◆ Exercise goal: Pull every line holding the word "LOBSTER" from the data below and copy it.

◆ Extracted data:

━━━━━━━━━━━━━━━━

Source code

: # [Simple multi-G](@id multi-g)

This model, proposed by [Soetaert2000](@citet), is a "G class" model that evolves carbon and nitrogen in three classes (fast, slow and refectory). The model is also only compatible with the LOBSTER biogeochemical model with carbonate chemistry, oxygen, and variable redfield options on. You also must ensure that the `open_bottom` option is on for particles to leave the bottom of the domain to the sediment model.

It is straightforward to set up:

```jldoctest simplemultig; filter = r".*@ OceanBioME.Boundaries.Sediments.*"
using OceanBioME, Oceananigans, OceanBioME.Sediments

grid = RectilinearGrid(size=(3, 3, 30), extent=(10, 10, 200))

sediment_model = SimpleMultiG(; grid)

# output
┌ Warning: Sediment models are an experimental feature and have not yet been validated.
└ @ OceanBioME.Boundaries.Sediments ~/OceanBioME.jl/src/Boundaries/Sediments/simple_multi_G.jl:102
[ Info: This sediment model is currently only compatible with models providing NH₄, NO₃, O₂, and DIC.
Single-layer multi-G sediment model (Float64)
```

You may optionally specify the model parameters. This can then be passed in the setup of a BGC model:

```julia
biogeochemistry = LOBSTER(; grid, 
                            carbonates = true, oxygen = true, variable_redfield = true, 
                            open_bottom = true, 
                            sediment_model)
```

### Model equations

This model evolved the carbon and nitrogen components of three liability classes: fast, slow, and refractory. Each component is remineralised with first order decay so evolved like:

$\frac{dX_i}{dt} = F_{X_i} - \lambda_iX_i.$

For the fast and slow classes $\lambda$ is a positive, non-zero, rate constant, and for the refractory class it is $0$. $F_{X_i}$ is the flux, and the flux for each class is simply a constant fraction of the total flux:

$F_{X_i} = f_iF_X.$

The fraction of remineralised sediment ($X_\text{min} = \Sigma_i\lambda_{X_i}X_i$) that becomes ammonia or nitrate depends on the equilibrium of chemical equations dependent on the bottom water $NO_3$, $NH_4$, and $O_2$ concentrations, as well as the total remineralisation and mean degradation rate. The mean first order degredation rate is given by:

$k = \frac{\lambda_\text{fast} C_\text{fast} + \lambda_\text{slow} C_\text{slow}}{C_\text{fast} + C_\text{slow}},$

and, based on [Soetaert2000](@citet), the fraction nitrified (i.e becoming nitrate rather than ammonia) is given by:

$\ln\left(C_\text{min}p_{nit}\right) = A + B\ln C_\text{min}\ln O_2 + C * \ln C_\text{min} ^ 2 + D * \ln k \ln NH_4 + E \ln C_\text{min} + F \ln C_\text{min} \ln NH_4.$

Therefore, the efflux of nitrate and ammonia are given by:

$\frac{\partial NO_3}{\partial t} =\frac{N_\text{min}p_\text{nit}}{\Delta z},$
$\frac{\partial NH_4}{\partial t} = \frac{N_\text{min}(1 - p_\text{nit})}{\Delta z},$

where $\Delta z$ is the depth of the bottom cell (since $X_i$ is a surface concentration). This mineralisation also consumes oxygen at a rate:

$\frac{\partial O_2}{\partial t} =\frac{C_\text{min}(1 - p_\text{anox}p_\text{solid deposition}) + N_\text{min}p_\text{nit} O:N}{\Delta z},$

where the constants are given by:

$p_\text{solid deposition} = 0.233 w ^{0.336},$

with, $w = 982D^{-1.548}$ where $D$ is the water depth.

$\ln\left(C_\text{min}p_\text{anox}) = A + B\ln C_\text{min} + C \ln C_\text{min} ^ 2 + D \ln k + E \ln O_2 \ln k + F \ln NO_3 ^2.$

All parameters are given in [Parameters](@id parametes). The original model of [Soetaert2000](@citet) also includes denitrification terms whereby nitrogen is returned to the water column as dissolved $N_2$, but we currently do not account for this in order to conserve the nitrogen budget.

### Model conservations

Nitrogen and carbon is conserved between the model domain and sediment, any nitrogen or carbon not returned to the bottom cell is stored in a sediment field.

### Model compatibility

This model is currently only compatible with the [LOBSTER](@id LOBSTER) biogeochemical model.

━━━━━━━━━━━━━━━━

◆ Task response:
This model, proposed by [Soetaert2000](@citet), is a "G class" model that evolves carbon and nitrogen in three classes (fast, slow and refectory). The model is also only compatible with the LOBSTER biogeochemical model with carbonate chemistry, oxygen, and variable redfield options on. You also must ensure that the `open_bottom` option is on for particles to leave the bottom of the domain to the sediment model.
biogeochemistry = LOBSTER(; grid, 
This model is currently only compatible with the [LOBSTER](@id LOBSTER) biogeochemical model.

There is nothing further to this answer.